Alter: “Make sure profitable growth is driven through every level of your company”
Better Advice:
On this point, I fully agree with Alter. Every company must maximize its return on investments. Every dollar (Euro, Pound, Yen, etc.) which is misspent detracts from that attainment. As Charlie advises, do redirect those wasted resources into activities that can drive revenue and value growth for the company. This is as true for a start-up as it is for a major enterprise. As Clayton Christiansen put it, “Be patient on revenue, but impatient on profitability.” One doesn’t have to look far these days to see the wreckage of start-ups that became proof points for this when their venture capital partners decided to turn off the funding flow.
Alter: “Develop lots of small or even maverick ideas for growth rather than a few large ones”
“One simple rule is that the more ideas for growth the better”
Better Advice:
More is not always better. Contrary to the popular mantra that you need to throw as much stuff against the wall to see what will stick, the go generate a ton of ideas approach to innovation is counterproductive and a legacy view of the world that tenaciously hangs on because sometimes something does in fact stick. When you have too many ideas to wade through, the sea of ideas itself becomes the roadblock to innovation.
Companies have limited resources and cannot afford to waste cycles winnowing down a mountain of questionable and mostly incremental concepts looking for that one gem. Rather than letting a million flowers bloom and die only to find that in doing so they have depleted the nutrients in the once fertile ground that was your business, you are much better off selecting a handful of high quality ideas that have a much better chance of success because you can properly focus your energies on tending the innovation garden.

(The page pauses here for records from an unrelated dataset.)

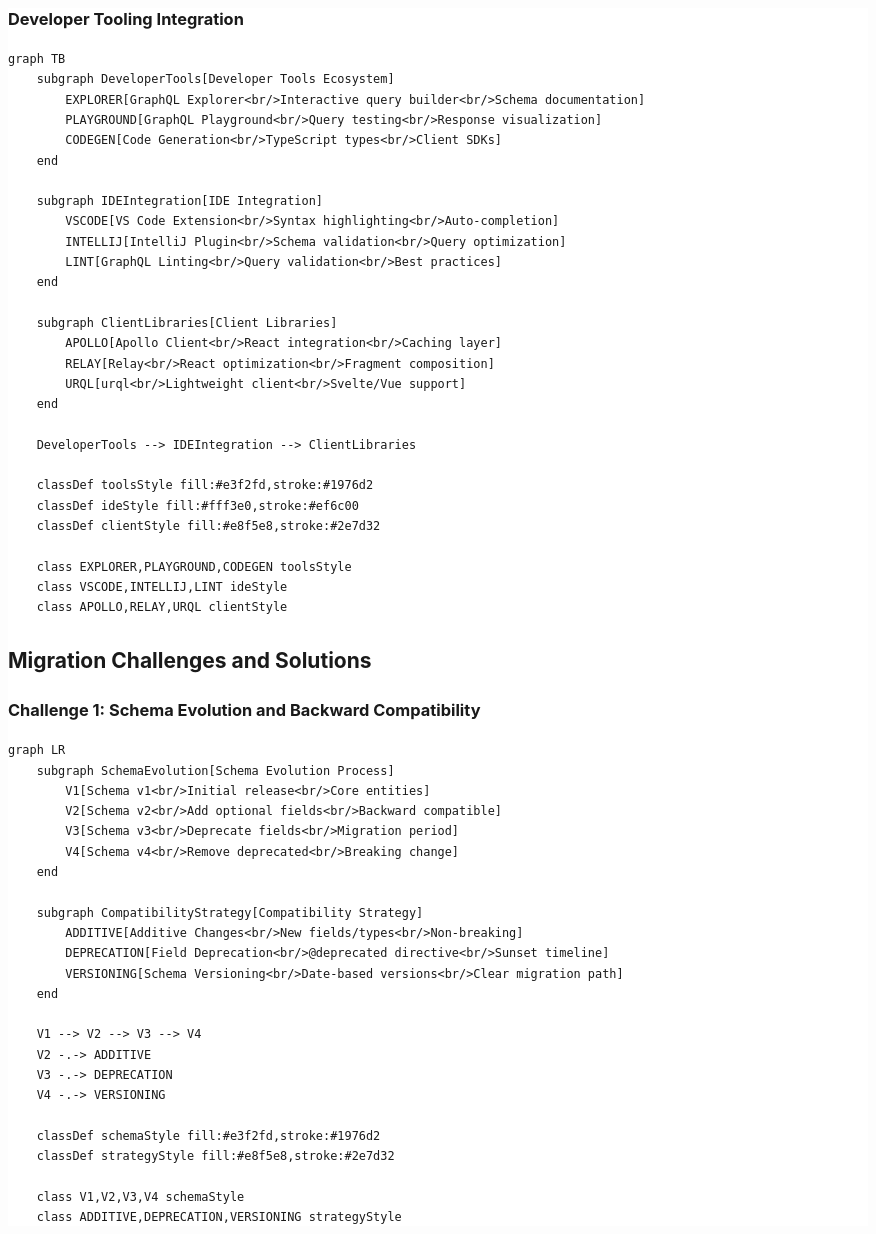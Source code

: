 ### Developer Tooling Integration

```mermaid
graph TB
    subgraph DeveloperTools[Developer Tools Ecosystem]
        EXPLORER[GraphQL Explorer<br/>Interactive query builder<br/>Schema documentation]
        PLAYGROUND[GraphQL Playground<br/>Query testing<br/>Response visualization]
        CODEGEN[Code Generation<br/>TypeScript types<br/>Client SDKs]
    end

    subgraph IDEIntegration[IDE Integration]
        VSCODE[VS Code Extension<br/>Syntax highlighting<br/>Auto-completion]
        INTELLIJ[IntelliJ Plugin<br/>Schema validation<br/>Query optimization]
        LINT[GraphQL Linting<br/>Query validation<br/>Best practices]
    end

    subgraph ClientLibraries[Client Libraries]
        APOLLO[Apollo Client<br/>React integration<br/>Caching layer]
        RELAY[Relay<br/>React optimization<br/>Fragment composition]
        URQL[urql<br/>Lightweight client<br/>Svelte/Vue support]
    end

    DeveloperTools --> IDEIntegration --> ClientLibraries

    classDef toolsStyle fill:#e3f2fd,stroke:#1976d2
    classDef ideStyle fill:#fff3e0,stroke:#ef6c00
    classDef clientStyle fill:#e8f5e8,stroke:#2e7d32

    class EXPLORER,PLAYGROUND,CODEGEN toolsStyle
    class VSCODE,INTELLIJ,LINT ideStyle
    class APOLLO,RELAY,URQL clientStyle
```

## Migration Challenges and Solutions

### Challenge 1: Schema Evolution and Backward Compatibility

```mermaid
graph LR
    subgraph SchemaEvolution[Schema Evolution Process]
        V1[Schema v1<br/>Initial release<br/>Core entities]
        V2[Schema v2<br/>Add optional fields<br/>Backward compatible]
        V3[Schema v3<br/>Deprecate fields<br/>Migration period]
        V4[Schema v4<br/>Remove deprecated<br/>Breaking change]
    end

    subgraph CompatibilityStrategy[Compatibility Strategy]
        ADDITIVE[Additive Changes<br/>New fields/types<br/>Non-breaking]
        DEPRECATION[Field Deprecation<br/>@deprecated directive<br/>Sunset timeline]
        VERSIONING[Schema Versioning<br/>Date-based versions<br/>Clear migration path]
    end

    V1 --> V2 --> V3 --> V4
    V2 -.-> ADDITIVE
    V3 -.-> DEPRECATION
    V4 -.-> VERSIONING

    classDef schemaStyle fill:#e3f2fd,stroke:#1976d2
    classDef strategyStyle fill:#e8f5e8,stroke:#2e7d32

    class V1,V2,V3,V4 schemaStyle
    class ADDITIVE,DEPRECATION,VERSIONING strategyStyle
```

This is fundamentally where needs led innovation diverges from the old school thinking of idea first innovation. By clearly identifying the target audience, their needs, and then applying sustainable innovation methods to find the best way to deliver value to that audience through a brilliant solution that meets the needs, you will have the surest path to corporate value creation. In short, you don’t need 3000 ideas to create one new product, you just need one. Sustainable innovation practice is all about identifying the one idea the first time.
Alter: “Form a small cross-functional team and visit your best customers to determine what types of challenges and problems they encounter during their business processes that “surround” the products or services they buy from you”
Better Advice:
On the surface, this is basically good advice. Understanding the entire use model and eco-system that your product or service is a part of can help you develop many good strategic insights. However, always remember the limitations of your current customer experience. Today’s best customers may not in fact be tomorrow’s high value customers. Be wary of the pitfalls of steering the future course of your enterprise by always looking in the rearview mirror.
Do pay attention to your top customers, as they can help you understand the requirements for on-going incremental innovation as well as give you insights into easily entered adjacent markets. But don’t neglect your underserved customers. Understanding their issues can give you insights into vulnerabilities that could be exploited by a disruptive agent. Also remember to listen to all the voices of innovation: the voice of the customer, the voice of technology, the voice of regulatory influence; and the voice of your business. When you can properly harmonize these different voices, you are properly orchestrating the business strategy for innovation.